──────── Task input
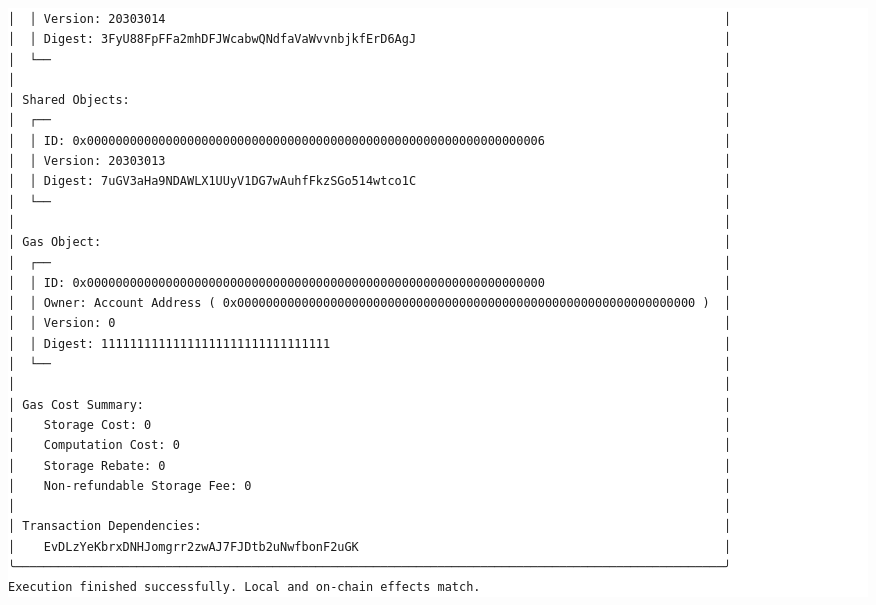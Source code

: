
 ```
│  │ Version: 20303014                                                                              │  
│  │ Digest: 3FyU88FpFFa2mhDFJWcabwQNdfaVaWvvnbjkfErD6AgJ                                           │  
│  └──                                                                                              │  
│                                                                                                   │  
│ Shared Objects:                                                                                   │  
│  ┌──                                                                                              │  
│  │ ID: 0x0000000000000000000000000000000000000000000000000000000000000006                         │  
│  │ Version: 20303013                                                                              │  
│  │ Digest: 7uGV3aHa9NDAWLX1UUyV1DG7wAuhfFkzSGo514wtco1C                                           │  
│  └──                                                                                              │  
│                                                                                                   │  
│ Gas Object:                                                                                       │  
│  ┌──                                                                                              │  
│  │ ID: 0x0000000000000000000000000000000000000000000000000000000000000000                         │  
│  │ Owner: Account Address ( 0x0000000000000000000000000000000000000000000000000000000000000000 )  │  
│  │ Version: 0                                                                                     │  
│  │ Digest: 11111111111111111111111111111111                                                       │  
│  └──                                                                                              │  
│                                                                                                   │  
│ Gas Cost Summary:                                                                                 │  
│    Storage Cost: 0                                                                                │  
│    Computation Cost: 0                                                                            │  
│    Storage Rebate: 0                                                                              │  
│    Non-refundable Storage Fee: 0                                                                  │  
│                                                                                                   │  
│ Transaction Dependencies:                                                                         │  
│    EvDLzYeKbrxDNHJomgrr2zwAJ7FJDtb2uNwfbonF2uGK                                                   │  
╰───────────────────────────────────────────────────────────────────────────────────────────────────╯  
Execution finished successfully. Local and on-chain effects match.  

```
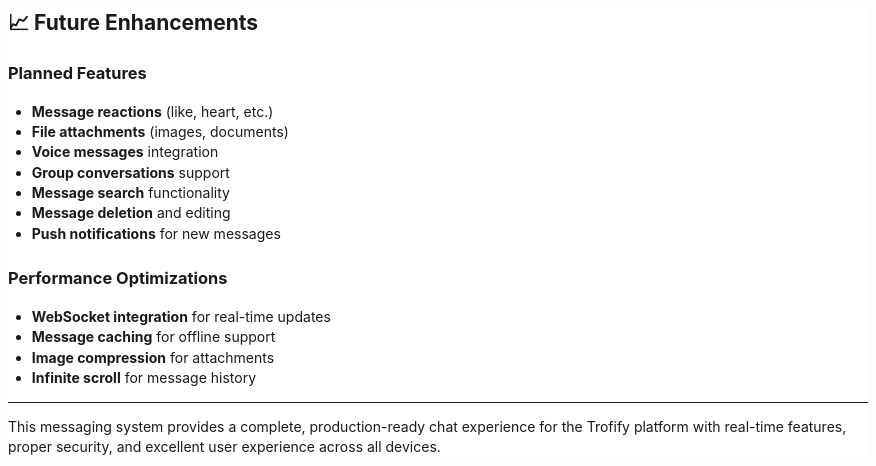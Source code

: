 ## 📈 Future Enhancements

### Planned Features
- **Message reactions** (like, heart, etc.)
- **File attachments** (images, documents)
- **Voice messages** integration
- **Group conversations** support
- **Message search** functionality
- **Message deletion** and editing
- **Push notifications** for new messages

### Performance Optimizations
- **WebSocket integration** for real-time updates
- **Message caching** for offline support
- **Image compression** for attachments
- **Infinite scroll** for message history

---

This messaging system provides a complete, production-ready chat experience for the Trofify platform with real-time features, proper security, and excellent user experience across all devices.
────────────────
■ Required action
For the entries above, return an exact copy that omits the images.

■ Completed exercise
Source code

:
 ```
│  │ Version: 20303014                                                                              │  
│  │ Digest: 3FyU88FpFFa2mhDFJWcabwQNdfaVaWvvnbjkfErD6AgJ                                           │  
│  └──                                                                                              │  
│                                                                                                   │  
│ Shared Objects:                                                                                   │  
│  ┌──                                                                                              │  
│  │ ID: 0x0000000000000000000000000000000000000000000000000000000000000006                         │  
│  │ Version: 20303013                                                                              │  
│  │ Digest: 7uGV3aHa9NDAWLX1UUyV1DG7wAuhfFkzSGo514wtco1C                                           │  
│  └──                                                                                              │  
│                                                                                                   │  
│ Gas Object:                                                                                       │  
│  ┌──                                                                                              │  
│  │ ID: 0x0000000000000000000000000000000000000000000000000000000000000000                         │  
│  │ Owner: Account Address ( 0x0000000000000000000000000000000000000000000000000000000000000000 )  │  
│  │ Version: 0                                                                                     │  
│  │ Digest: 11111111111111111111111111111111                                                       │  
│  └──                                                                                              │  
│                                                                                                   │  
│ Gas Cost Summary:                                                                                 │  
│    Storage Cost: 0                                                                                │  
│    Computation Cost: 0                                                                            │  
│    Storage Rebate: 0                                                                              │  
│    Non-refundable Storage Fee: 0                                                                  │  
│                                                                                                   │  
│ Transaction Dependencies:                                                                         │  
│    EvDLzYeKbrxDNHJomgrr2zwAJ7FJDtb2uNwfbonF2uGK                                                   │  
╰───────────────────────────────────────────────────────────────────────────────────────────────────╯  
Execution finished successfully. Local and on-chain effects match.  

```
Source code

: ## 📈 Future Enhancements

### Planned Features
- **Message reactions** (like, heart, etc.)
- **File attachments** (images, documents)
- **Voice messages** integration
- **Group conversations** support
- **Message search** functionality
- **Message deletion** and editing
- **Push notifications** for new messages

### Performance Optimizations
- **WebSocket integration** for real-time updates
- **Message caching** for offline support
- **Image compression** for attachments
- **Infinite scroll** for message history

---

This messaging system provides a complete, production-ready chat experience for the Trofify platform with real-time features, proper security, and excellent user experience across all devices.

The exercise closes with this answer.